0
votes

I got the below image from the blog post here which was very informative.

image showing how convolutional neural net is used in fast rcnn

RCNN

In RCNN I get that selective search is used to select Regions of Interest ("proposals") and these are passed into a convNet which produces a feature vector of 4096 dimensions arbitrarily. This gets passed to an SVM, and we get a classification. Makes sense.

Fast-RCNN

"instead of feeding the region proposals to the CNN, we feed the input image to the CNN to generate a convolutional feature map.From the convolutional feature map, we identify the region of proposals and warp them into squares and by using a RoI pooling layer we reshape them into a fixed size so that it can be fed into a fully connected layer."
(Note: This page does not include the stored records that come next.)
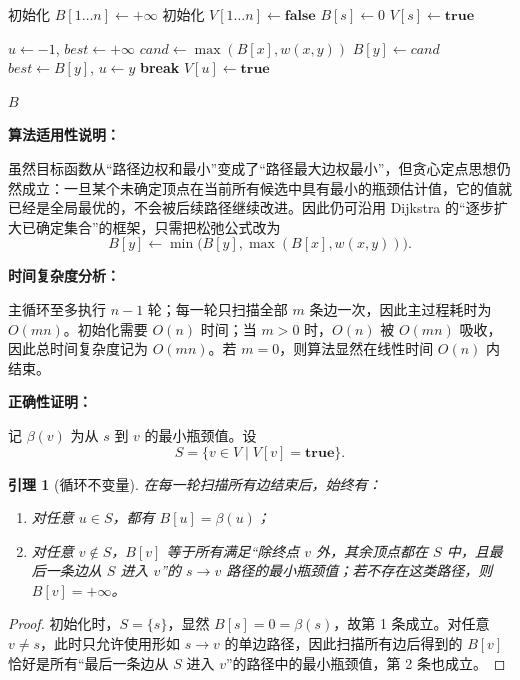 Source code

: ﻿\documentclass[12pt,a4paper]{article}
\newtheorem{lemma}{引理}
\begin{document}
\begin{answerbox}
\begin{algorithm}[H]
\begin{algorithmic}[1]
\STATE 初始化 $B[1 \dots n] \gets +\infty$
\STATE 初始化 $V[1 \dots n] \gets \textbf{false}$
\STATE $B[s] \gets 0$
\STATE $V[s] \gets \textbf{true}$

    \STATE $u \gets -1$, $best \gets +\infty$
            \STATE $cand \gets \max(B[x], w(x,y))$
                \STATE $B[y] \gets cand$
            \ENDIF
                \STATE $best \gets B[y]$, $u \gets y$
            \ENDIF
        \ENDIF
    \ENDFOR
        \STATE \textbf{break}
    \ENDIF
    \STATE $V[u] \gets \textbf{true}$
\ENDFOR

\RETURN $B$
\end{algorithmic}
\end{algorithm}

\textbf{算法适用性说明：}

虽然目标函数从“路径边权和最小”变成了“路径最大边权最小”，但贪心定点思想仍然成立：一旦某个未确定顶点在当前所有候选中具有最小的瓶颈估计值，它的值就已经是全局最优的，不会被后续路径继续改进。因此仍可沿用 Dijkstra 的“逐步扩大已确定集合”的框架，只需把松弛公式改为
\[
B[y] \gets \min\bigl(B[y], \max(B[x], w(x,y))\bigr).
\]

\textbf{时间复杂度分析：}

主循环至多执行 $n-1$ 轮；每一轮只扫描全部 $m$ 条边一次，因此主过程耗时为 $O(mn)$。初始化需要 $O(n)$ 时间；当 $m>0$ 时，$O(n)$ 被 $O(mn)$ 吸收，因此总时间复杂度记为 $O(mn)$。若 $m=0$，则算法显然在线性时间 $O(n)$ 内结束。

\textbf{正确性证明：}

记 $\beta(v)$ 为从 $s$ 到 $v$ 的最小瓶颈值。设
\[
S = \{v \in V \mid V[v] = \textbf{true}\}.
\]

\begin{lemma}[循环不变量]
在每一轮扫描所有边结束后，始终有：
\begin{enumerate}
    \item 对任意 $u \in S$，都有 $B[u] = \beta(u)$；
    \item 对任意 $v \notin S$，$B[v]$ 等于所有满足“除终点 $v$ 外，其余顶点都在 $S$ 中，且最后一条边从 $S$ 进入 $v$”的 $s \to v$ 路径的最小瓶颈值；若不存在这类路径，则 $B[v]=+\infty$。
\end{enumerate}
\end{lemma}

\begin{proof}
初始化时，$S=\{s\}$，显然 $B[s]=0=\beta(s)$，故第 1 条成立。对任意 $v \neq s$，此时只允许使用形如 $s \to v$ 的单边路径，因此扫描所有边后得到的 $B[v]$ 恰好是所有“最后一条边从 $S$ 进入 $v$”的路径中的最小瓶颈值，第 2 条也成立。


\end{proof}
\end{answerbox}
\end{document}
I know all of these words separately; but putting them together like this has confused me. For Fast-RCNN the distinction is that a ConvNet appears to be used to generate Regions of Interest, as oppose to a selective search. How does this work?
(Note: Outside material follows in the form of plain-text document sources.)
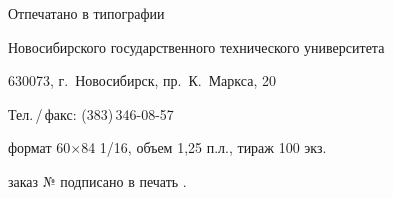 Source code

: 
\newpage
\thispagestyle{empty}

\vspace*{0pt plus1fill}

\begin{center}
    Отпечатано в типографии \par
    Новосибирского государственного технического университета \par\smallskip
    
    630073, г.~Новосибирск, пр.~К.~Маркса, 20 \par
    Тел.\,/\,факс: (383)\,346-08-57 \par\smallskip
    
    формат 60$\times$84 1/16, объем 1,25 п.л., тираж 100 экз. \par
	заказ №  подписано в печать .
\end{center}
My current understanding is confused at steps 2/3, otherwise I think I am good :

  1. We have an image and feed it to a CNN.
  2. The CNN generates filters like usual, by randomly initializing some (and subsequently adjusting based on error.)
  3. Selective search used on the stack of convolved images?
  4. RoIs pooled to one size.
  5. Softmax layer to decide classification + LR to get bounding box.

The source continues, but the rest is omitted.